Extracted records
* * * * * * *

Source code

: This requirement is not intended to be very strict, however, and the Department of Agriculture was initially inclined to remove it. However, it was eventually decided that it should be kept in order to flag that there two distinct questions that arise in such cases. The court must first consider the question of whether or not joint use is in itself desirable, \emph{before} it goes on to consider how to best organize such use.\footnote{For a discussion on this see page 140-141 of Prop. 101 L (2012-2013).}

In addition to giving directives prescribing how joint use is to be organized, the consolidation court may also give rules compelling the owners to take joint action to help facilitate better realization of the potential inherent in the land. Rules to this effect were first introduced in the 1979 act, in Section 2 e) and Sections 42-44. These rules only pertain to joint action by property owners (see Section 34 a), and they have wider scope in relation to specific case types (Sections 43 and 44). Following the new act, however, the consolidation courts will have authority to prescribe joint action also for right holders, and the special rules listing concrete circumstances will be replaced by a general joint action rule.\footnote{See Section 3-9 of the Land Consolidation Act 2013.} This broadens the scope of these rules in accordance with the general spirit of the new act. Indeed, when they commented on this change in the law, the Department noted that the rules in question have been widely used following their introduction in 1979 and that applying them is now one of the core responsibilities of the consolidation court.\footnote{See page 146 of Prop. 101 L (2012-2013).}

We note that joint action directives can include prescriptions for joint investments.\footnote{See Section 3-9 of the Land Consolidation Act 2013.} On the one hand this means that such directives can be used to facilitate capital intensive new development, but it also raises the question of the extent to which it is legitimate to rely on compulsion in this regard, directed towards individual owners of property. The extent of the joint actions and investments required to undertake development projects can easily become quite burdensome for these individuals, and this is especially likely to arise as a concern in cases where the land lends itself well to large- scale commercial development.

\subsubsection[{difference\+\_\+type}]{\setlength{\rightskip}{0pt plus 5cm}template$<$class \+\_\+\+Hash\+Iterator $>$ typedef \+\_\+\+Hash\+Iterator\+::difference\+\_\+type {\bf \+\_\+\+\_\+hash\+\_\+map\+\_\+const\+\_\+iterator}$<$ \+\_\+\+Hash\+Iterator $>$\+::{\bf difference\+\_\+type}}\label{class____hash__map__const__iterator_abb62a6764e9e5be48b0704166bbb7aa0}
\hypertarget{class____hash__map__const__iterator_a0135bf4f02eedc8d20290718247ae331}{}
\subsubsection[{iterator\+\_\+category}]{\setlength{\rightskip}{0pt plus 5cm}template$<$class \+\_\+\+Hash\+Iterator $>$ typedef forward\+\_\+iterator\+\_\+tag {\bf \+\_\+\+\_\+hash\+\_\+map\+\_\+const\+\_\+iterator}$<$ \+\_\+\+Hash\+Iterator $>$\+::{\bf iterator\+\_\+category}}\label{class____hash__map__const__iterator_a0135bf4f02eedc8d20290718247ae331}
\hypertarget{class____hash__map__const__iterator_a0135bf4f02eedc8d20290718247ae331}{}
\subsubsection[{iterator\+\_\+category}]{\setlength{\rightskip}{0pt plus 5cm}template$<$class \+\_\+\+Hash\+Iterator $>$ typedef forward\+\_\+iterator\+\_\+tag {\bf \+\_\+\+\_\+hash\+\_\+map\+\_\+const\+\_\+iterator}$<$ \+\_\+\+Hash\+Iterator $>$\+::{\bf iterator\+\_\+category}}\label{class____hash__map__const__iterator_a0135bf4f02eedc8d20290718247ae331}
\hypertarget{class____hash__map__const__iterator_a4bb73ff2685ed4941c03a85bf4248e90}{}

* * * * * * *

Work request
With the records above in view, retype each one exactly.

Answer to the problem
Source code

: This requirement is not intended to be very strict, however, and the Department of Agriculture was initially inclined to remove it. However, it was eventually decided that it should be kept in order to flag that there two distinct questions that arise in such cases. The court must first consider the question of whether or not joint use is in itself desirable, \emph{before} it goes on to consider how to best organize such use.\footnote{For a discussion on this see page 140-141 of Prop. 101 L (2012-2013).}

In addition to giving directives prescribing how joint use is to be organized, the consolidation court may also give rules compelling the owners to take joint action to help facilitate better realization of the potential inherent in the land. Rules to this effect were first introduced in the 1979 act, in Section 2 e) and Sections 42-44. These rules only pertain to joint action by property owners (see Section 34 a), and they have wider scope in relation to specific case types (Sections 43 and 44). Following the new act, however, the consolidation courts will have authority to prescribe joint action also for right holders, and the special rules listing concrete circumstances will be replaced by a general joint action rule.\footnote{See Section 3-9 of the Land Consolidation Act 2013.} This broadens the scope of these rules in accordance with the general spirit of the new act. Indeed, when they commented on this change in the law, the Department noted that the rules in question have been widely used following their introduction in 1979 and that applying them is now one of the core responsibilities of the consolidation court.\footnote{See page 146 of Prop. 101 L (2012-2013).}

We note that joint action directives can include prescriptions for joint investments.\footnote{See Section 3-9 of the Land Consolidation Act 2013.} On the one hand this means that such directives can be used to facilitate capital intensive new development, but it also raises the question of the extent to which it is legitimate to rely on compulsion in this regard, directed towards individual owners of property. The extent of the joint actions and investments required to undertake development projects can easily become quite burdensome for these individuals, and this is especially likely to arise as a concern in cases where the land lends itself well to large- scale commercial development.

\subsubsection[{difference\+\_\+type}]{\setlength{\rightskip}{0pt plus 5cm}template$<$class \+\_\+\+Hash\+Iterator $>$ typedef \+\_\+\+Hash\+Iterator\+::difference\+\_\+type {\bf \+\_\+\+\_\+hash\+\_\+map\+\_\+const\+\_\+iterator}$<$ \+\_\+\+Hash\+Iterator $>$\+::{\bf difference\+\_\+type}}\label{class____hash__map__const__iterator_abb62a6764e9e5be48b0704166bbb7aa0}
\hypertarget{class____hash__map__const__iterator_a0135bf4f02eedc8d20290718247ae331}{}
\subsubsection[{iterator\+\_\+category}]{\setlength{\rightskip}{0pt plus 5cm}template$<$class \+\_\+\+Hash\+Iterator $>$ typedef forward\+\_\+iterator\+\_\+tag {\bf \+\_\+\+\_\+hash\+\_\+map\+\_\+const\+\_\+iterator}$<$ \+\_\+\+Hash\+Iterator $>$\+::{\bf iterator\+\_\+category}}\label{class____hash__map__const__iterator_a0135bf4f02eedc8d20290718247ae331}
\hypertarget{class____hash__map__const__iterator_a0135bf4f02eedc8d20290718247ae331}{}
\subsubsection[{iterator\+\_\+category}]{\setlength{\rightskip}{0pt plus 5cm}template$<$class \+\_\+\+Hash\+Iterator $>$ typedef forward\+\_\+iterator\+\_\+tag {\bf \+\_\+\+\_\+hash\+\_\+map\+\_\+const\+\_\+iterator}$<$ \+\_\+\+Hash\+Iterator $>$\+::{\bf iterator\+\_\+category}}\label{class____hash__map__const__iterator_a0135bf4f02eedc8d20290718247ae331}
\hypertarget{class____hash__map__const__iterator_a4bb73ff2685ed4941c03a85bf4248e90}{}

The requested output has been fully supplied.